▶ DATA FOR THIS EXERCISE
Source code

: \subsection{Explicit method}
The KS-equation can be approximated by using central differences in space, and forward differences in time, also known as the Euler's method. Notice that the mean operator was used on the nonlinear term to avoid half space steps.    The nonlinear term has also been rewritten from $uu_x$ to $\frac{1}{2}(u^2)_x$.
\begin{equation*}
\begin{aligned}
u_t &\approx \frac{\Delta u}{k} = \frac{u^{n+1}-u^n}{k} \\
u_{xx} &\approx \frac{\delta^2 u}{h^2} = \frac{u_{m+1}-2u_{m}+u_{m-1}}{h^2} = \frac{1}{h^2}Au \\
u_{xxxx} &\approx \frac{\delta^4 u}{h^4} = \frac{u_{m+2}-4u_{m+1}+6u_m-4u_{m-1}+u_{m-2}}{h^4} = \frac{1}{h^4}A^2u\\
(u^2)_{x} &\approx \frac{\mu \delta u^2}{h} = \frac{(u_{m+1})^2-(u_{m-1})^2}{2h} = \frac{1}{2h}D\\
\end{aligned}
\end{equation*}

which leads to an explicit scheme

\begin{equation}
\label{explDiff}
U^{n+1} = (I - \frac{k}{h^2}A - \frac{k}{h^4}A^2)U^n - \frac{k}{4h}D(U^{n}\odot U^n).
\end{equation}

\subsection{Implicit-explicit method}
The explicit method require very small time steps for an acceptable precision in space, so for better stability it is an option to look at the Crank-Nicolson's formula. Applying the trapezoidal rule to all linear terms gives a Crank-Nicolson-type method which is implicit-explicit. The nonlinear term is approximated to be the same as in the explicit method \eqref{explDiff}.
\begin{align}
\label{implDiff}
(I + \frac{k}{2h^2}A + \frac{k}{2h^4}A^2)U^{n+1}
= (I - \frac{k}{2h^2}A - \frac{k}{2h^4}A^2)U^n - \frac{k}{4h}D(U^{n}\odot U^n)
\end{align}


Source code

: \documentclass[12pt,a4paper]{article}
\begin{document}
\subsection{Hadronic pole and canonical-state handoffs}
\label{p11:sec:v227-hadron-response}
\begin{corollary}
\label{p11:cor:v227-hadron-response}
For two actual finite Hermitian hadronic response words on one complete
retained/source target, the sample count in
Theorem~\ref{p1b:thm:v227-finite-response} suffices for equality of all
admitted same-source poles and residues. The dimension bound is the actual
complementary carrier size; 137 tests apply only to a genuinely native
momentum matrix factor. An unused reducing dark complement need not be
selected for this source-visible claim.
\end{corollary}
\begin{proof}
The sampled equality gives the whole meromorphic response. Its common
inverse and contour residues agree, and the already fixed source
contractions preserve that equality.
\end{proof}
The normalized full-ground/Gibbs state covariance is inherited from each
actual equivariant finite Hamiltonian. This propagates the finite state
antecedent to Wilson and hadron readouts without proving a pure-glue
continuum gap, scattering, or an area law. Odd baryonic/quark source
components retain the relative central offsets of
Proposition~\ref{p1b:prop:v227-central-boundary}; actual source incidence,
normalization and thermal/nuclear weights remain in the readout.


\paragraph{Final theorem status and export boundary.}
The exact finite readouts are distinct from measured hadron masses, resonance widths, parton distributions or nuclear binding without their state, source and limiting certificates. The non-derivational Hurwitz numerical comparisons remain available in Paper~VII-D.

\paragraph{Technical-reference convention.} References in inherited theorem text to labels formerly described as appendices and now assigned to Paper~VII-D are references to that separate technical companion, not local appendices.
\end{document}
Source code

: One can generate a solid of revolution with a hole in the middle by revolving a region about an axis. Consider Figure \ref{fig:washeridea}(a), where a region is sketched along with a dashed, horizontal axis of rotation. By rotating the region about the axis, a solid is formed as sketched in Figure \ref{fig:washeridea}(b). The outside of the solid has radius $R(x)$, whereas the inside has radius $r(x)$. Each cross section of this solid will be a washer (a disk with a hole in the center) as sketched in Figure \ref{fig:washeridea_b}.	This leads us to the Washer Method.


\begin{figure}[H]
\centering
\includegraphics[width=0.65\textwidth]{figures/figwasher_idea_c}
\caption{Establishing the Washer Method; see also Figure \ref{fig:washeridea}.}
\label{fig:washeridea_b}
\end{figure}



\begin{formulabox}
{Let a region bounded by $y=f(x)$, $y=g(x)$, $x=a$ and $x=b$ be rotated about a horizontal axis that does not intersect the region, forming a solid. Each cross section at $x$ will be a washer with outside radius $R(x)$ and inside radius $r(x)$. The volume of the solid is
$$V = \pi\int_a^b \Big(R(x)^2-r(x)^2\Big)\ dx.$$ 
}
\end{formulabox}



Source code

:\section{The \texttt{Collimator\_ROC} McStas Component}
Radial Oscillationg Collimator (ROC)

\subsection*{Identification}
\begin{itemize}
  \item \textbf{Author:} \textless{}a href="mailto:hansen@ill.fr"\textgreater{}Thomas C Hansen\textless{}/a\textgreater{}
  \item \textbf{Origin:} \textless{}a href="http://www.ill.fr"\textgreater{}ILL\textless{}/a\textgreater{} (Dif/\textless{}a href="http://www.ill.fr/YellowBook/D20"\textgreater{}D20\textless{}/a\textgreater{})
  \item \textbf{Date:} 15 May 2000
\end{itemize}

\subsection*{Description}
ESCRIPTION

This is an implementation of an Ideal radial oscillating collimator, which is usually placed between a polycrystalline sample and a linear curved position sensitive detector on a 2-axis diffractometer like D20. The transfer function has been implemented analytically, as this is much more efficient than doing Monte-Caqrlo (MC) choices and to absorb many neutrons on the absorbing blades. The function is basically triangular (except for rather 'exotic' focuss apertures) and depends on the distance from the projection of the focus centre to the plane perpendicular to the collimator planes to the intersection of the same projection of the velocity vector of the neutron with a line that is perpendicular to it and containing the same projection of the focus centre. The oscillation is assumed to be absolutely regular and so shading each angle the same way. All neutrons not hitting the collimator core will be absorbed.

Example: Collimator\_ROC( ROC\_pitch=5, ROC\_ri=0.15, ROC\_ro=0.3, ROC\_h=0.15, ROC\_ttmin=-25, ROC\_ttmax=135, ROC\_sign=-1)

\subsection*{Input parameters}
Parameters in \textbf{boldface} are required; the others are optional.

▶ WHAT IS BEING ASKED
Return the material in full, restating each entry word for word.

▶ SOLUTION
Source code

: \subsection{Explicit method}
The KS-equation can be approximated by using central differences in space, and forward differences in time, also known as the Euler's method. Notice that the mean operator was used on the nonlinear term to avoid half space steps.    The nonlinear term has also been rewritten from $uu_x$ to $\frac{1}{2}(u^2)_x$.
\begin{equation*}
\begin{aligned}
u_t &\approx \frac{\Delta u}{k} = \frac{u^{n+1}-u^n}{k} \\
u_{xx} &\approx \frac{\delta^2 u}{h^2} = \frac{u_{m+1}-2u_{m}+u_{m-1}}{h^2} = \frac{1}{h^2}Au \\
u_{xxxx} &\approx \frac{\delta^4 u}{h^4} = \frac{u_{m+2}-4u_{m+1}+6u_m-4u_{m-1}+u_{m-2}}{h^4} = \frac{1}{h^4}A^2u\\
(u^2)_{x} &\approx \frac{\mu \delta u^2}{h} = \frac{(u_{m+1})^2-(u_{m-1})^2}{2h} = \frac{1}{2h}D\\
\end{aligned}
\end{equation*}

which leads to an explicit scheme

\begin{equation}
\label{explDiff}
U^{n+1} = (I - \frac{k}{h^2}A - \frac{k}{h^4}A^2)U^n - \frac{k}{4h}D(U^{n}\odot U^n).
\end{equation}

\subsection{Implicit-explicit method}
The explicit method require very small time steps for an acceptable precision in space, so for better stability it is an option to look at the Crank-Nicolson's formula. Applying the trapezoidal rule to all linear terms gives a Crank-Nicolson-type method which is implicit-explicit. The nonlinear term is approximated to be the same as in the explicit method \eqref{explDiff}.
\begin{align}
\label{implDiff}
(I + \frac{k}{2h^2}A + \frac{k}{2h^4}A^2)U^{n+1}
= (I - \frac{k}{2h^2}A - \frac{k}{2h^4}A^2)U^n - \frac{k}{4h}D(U^{n}\odot U^n)
\end{align}


Source code

: \documentclass[12pt,a4paper]{article}
\begin{document}
\subsection{Hadronic pole and canonical-state handoffs}
\label{p11:sec:v227-hadron-response}
\begin{corollary}
\label{p11:cor:v227-hadron-response}
For two actual finite Hermitian hadronic response words on one complete
retained/source target, the sample count in
Theorem~\ref{p1b:thm:v227-finite-response} suffices for equality of all
admitted same-source poles and residues. The dimension bound is the actual
complementary carrier size; 137 tests apply only to a genuinely native
momentum matrix factor. An unused reducing dark complement need not be
selected for this source-visible claim.
\end{corollary}
\begin{proof}
The sampled equality gives the whole meromorphic response. Its common
inverse and contour residues agree, and the already fixed source
contractions preserve that equality.
\end{proof}
The normalized full-ground/Gibbs state covariance is inherited from each
actual equivariant finite Hamiltonian. This propagates the finite state
antecedent to Wilson and hadron readouts without proving a pure-glue
continuum gap, scattering, or an area law. Odd baryonic/quark source
components retain the relative central offsets of
Proposition~\ref{p1b:prop:v227-central-boundary}; actual source incidence,
normalization and thermal/nuclear weights remain in the readout.


\paragraph{Final theorem status and export boundary.}
The exact finite readouts are distinct from measured hadron masses, resonance widths, parton distributions or nuclear binding without their state, source and limiting certificates. The non-derivational Hurwitz numerical comparisons remain available in Paper~VII-D.

\paragraph{Technical-reference convention.} References in inherited theorem text to labels formerly described as appendices and now assigned to Paper~VII-D are references to that separate technical companion, not local appendices.
\end{document}
Source code

: One can generate a solid of revolution with a hole in the middle by revolving a region about an axis. Consider Figure \ref{fig:washeridea}(a), where a region is sketched along with a dashed, horizontal axis of rotation. By rotating the region about the axis, a solid is formed as sketched in Figure \ref{fig:washeridea}(b). The outside of the solid has radius $R(x)$, whereas the inside has radius $r(x)$. Each cross section of this solid will be a washer (a disk with a hole in the center) as sketched in Figure \ref{fig:washeridea_b}.	This leads us to the Washer Method.


\begin{figure}[H]
\centering
\includegraphics[width=0.65\textwidth]{figures/figwasher_idea_c}
\caption{Establishing the Washer Method; see also Figure \ref{fig:washeridea}.}
\label{fig:washeridea_b}
\end{figure}



\begin{formulabox}
{Let a region bounded by $y=f(x)$, $y=g(x)$, $x=a$ and $x=b$ be rotated about a horizontal axis that does not intersect the region, forming a solid. Each cross section at $x$ will be a washer with outside radius $R(x)$ and inside radius $r(x)$. The volume of the solid is
$$V = \pi\int_a^b \Big(R(x)^2-r(x)^2\Big)\ dx.$$ 
}
\end{formulabox}



Source code

:\section{The \texttt{Collimator\_ROC} McStas Component}
Radial Oscillationg Collimator (ROC)

\subsection*{Identification}
\begin{itemize}
  \item \textbf{Author:} \textless{}a href="mailto:hansen@ill.fr"\textgreater{}Thomas C Hansen\textless{}/a\textgreater{}
  \item \textbf{Origin:} \textless{}a href="http://www.ill.fr"\textgreater{}ILL\textless{}/a\textgreater{} (Dif/\textless{}a href="http://www.ill.fr/YellowBook/D20"\textgreater{}D20\textless{}/a\textgreater{})
  \item \textbf{Date:} 15 May 2000
\end{itemize}

\subsection*{Description}
ESCRIPTION

This is an implementation of an Ideal radial oscillating collimator, which is usually placed between a polycrystalline sample and a linear curved position sensitive detector on a 2-axis diffractometer like D20. The transfer function has been implemented analytically, as this is much more efficient than doing Monte-Caqrlo (MC) choices and to absorb many neutrons on the absorbing blades. The function is basically triangular (except for rather 'exotic' focuss apertures) and depends on the distance from the projection of the focus centre to the plane perpendicular to the collimator planes to the intersection of the same projection of the velocity vector of the neutron with a line that is perpendicular to it and containing the same projection of the focus centre. The oscillation is assumed to be absolutely regular and so shading each angle the same way. All neutrons not hitting the collimator core will be absorbed.

Example: Collimator\_ROC( ROC\_pitch=5, ROC\_ri=0.15, ROC\_ro=0.3, ROC\_h=0.15, ROC\_ttmin=-25, ROC\_ttmax=135, ROC\_sign=-1)

\subsection*{Input parameters}
Parameters in \textbf{boldface} are required; the others are optional.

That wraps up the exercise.